Tuesday, 19 January 2016

London MS-AHSCT Collaborative Group

#MSRearch Eligibility Criteria for #HSCT #stem cell therapy

Professor Paolo Muraro and Dr Benjamin Turner have kindly provided this information on behalf of the London MS-AHSCT Collaborative Group (Chaired by Paolo Muraro and Majid Kazmi) about their current Eligibility Criteria for autologous haematopoietic stem cell therapy.

The London MS-AHSCT Collaborative Group have said that this is a working draft and may be amended in future as new or better evidence about AHSCT becomes available.
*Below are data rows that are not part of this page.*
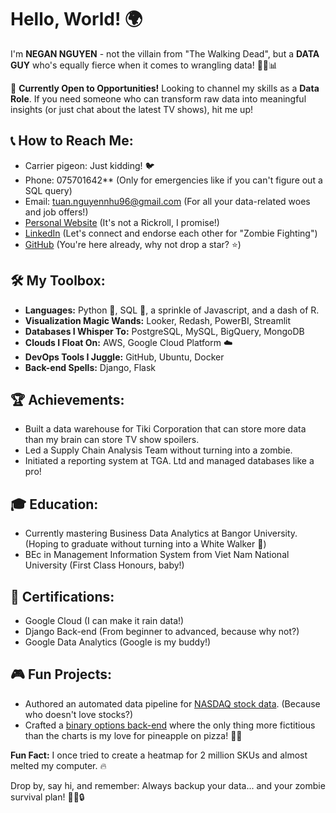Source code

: # Hello, World! 🌍

I'm **NEGAN NGUYEN** - not the villain from "The Walking Dead", but a **DATA GUY** who's equally fierce when it comes to wrangling data! 🧟‍♂️📊

🚀 **Currently Open to Opportunities!** Looking to channel my skills as a **Data Role**. If you need someone who can transform raw data into meaningful insights (or just chat about the latest TV shows), hit me up!

## 📞 How to Reach Me:
- Carrier pigeon: Just kidding! 🐦
- Phone: 075701642** (Only for emergencies like if you can't figure out a SQL query)
- Email: tuan.nguyennhu96@gmail.com (For all your data-related woes and job offers!)
- [Personal Website](https://nenene.info/) (It's not a Rickroll, I promise!)
- [LinkedIn](https://linkedin.com/in/neganng/) (Let's connect and endorse each other for "Zombie Fighting")
- [GitHub](https://github.com/nenene1812) (You're here already, why not drop a star? ⭐)

## 🛠️ My Toolbox:
- **Languages:** Python 🐍, SQL 📜, a sprinkle of Javascript, and a dash of R.
- **Visualization Magic Wands:** Looker, Redash, PowerBI, Streamlit
- **Databases I Whisper To:** PostgreSQL, MySQL, BigQuery, MongoDB
- **Clouds I Float On:** AWS, Google Cloud Platform ☁️
- **DevOps Tools I Juggle:** GitHub, Ubuntu, Docker
- **Back-end Spells:** Django, Flask

## 🏆 Achievements:
- Built a data warehouse for Tiki Corporation that can store more data than my brain can store TV show spoilers.
- Led a Supply Chain Analysis Team without turning into a zombie.
- Initiated a reporting system at TGA. Ltd and managed databases like a pro!

## 🎓 Education:
- Currently mastering Business Data Analytics at Bangor University. (Hoping to graduate without turning into a White Walker 🥶)
- BEc in Management Information System from Viet Nam National University (First Class Honours, baby!)

## 📜 Certifications:
- Google Cloud (I can make it rain data!)
- Django Back-end (From beginner to advanced, because why not?)
- Google Data Analytics (Google is my buddy!)

## 🎮 Fun Projects:
- Authored an automated data pipeline for [NASDAQ stock data](https://github.com/nenene1812/DE-stock-aws). (Because who doesn't love stocks?)
- Crafted a [binary options back-end](https://github.com/nenene1812/binary-option-gamble) where the only thing more fictitious than the charts is my love for pineapple on pizza! 🍍🍕

**Fun Fact:** I once tried to create a heatmap for 2 million SKUs and almost melted my computer. 🔥

Drop by, say hi, and remember: Always backup your data... and your zombie survival plan! 🧟‍♂️🔒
However the important thing to note is that for consideration for inclusion to this form of treatment is it important that your MS is considered active.

The London MS-AHSCT have also stressed that they currently view this as an exceptional therapy for some people with MS, rather than a standard treatment; and that neither NICE nor NHS England have ‘green lighted’ this therapy for routine use in any form of MS.

If you are interested in this treatment it is important that you consult with your Neurology Team in the first instance.

Patient Eligibility Criteria Adopted by the London MS-AHSCT Collaborative Group 


The eligibility criteria are overall aimed at selecting patients who have failed approved treatments of high efficacy or have none available to them and have recently presented evidence of inflammatory CNS disease activity; and who could undergo AHSCT with an acceptable estimated level of risk of adverse events. Justification for each of criteria is supported by evidence from AHSCT trials and observational studies. 


Referral criteria: 
I. Diagnosis of MS made by a neurologist 

II. Able to walk, needing at most bilateral assistance to walk 20m without resting 

III. In relapsing MS (RMS), failed one licensed disease modifying drug of high efficacy (currently including alemtuzumab and natalizumab) because of demonstrated lack of efficacy 

IV. New MRI activity within last 12 months 

Inclusion criteria: 

1. Age 18 to 65 years 

2. Disease duration ≤15 years from diagnosis of MS 

3. Diagnosis of MS according to McDonald’s criteria 

4. For PPMS, CSF OCB+ 

5. For RMS, failed at least one licensed disease modifying drug of high efficacy (‘Category 2’ as defined by Scolding N, Barnes D, Cader S, et al. Pract Neurol 2015;15:273–279; currently including alemtuzumab and natalizumab) because of demonstrated lack of efficacy (as evident from relapse, MRI activity as defined below at Point 7, or EDSS increase) after being on DMT for at least 6 months

6. EDSS score 0-6.5 

7. Inflammatory active MS as defined by ≥1 Gd+ (>3mm) lesion (off steroids for one month) or ≥2 new T2 lesions in MRI within last 12 months 

8. Approved by the MDT 

Exclusion criteria

a. Eligible for an ethically approved clinical trial where AHSCT is offered as one of the treatment arms 

b. Unable to adequately understand risk and benefits of AHSCT and give written informed consent 

c. Prior treatment with total lymphoid irradiation and autologous or allogeneic hematopoietic stem cell transplantation London MS-AHSCT Collaborative Group - Patient Eligibility Criteria Final V.3. – 8/12/2015 

d. Contraindication to MRI including but not limited to metal implants or fragments, history of claustrophobia or the inability of the subject to lie still on their back 

e. Poorly controlled depression or recent suicidal attempt 

f. Presence of any active or chronic infection 

g. Unable to walk 20mt with or without support, or wheelchair dependent

h. Any significant organ dysfunction or co-morbidity that the Investigators consider would put the subject at unacceptable risk

20 comments:

  1. It is interesting that they have put in PPMS. But do they expect that it would not work if you are OCB-ve.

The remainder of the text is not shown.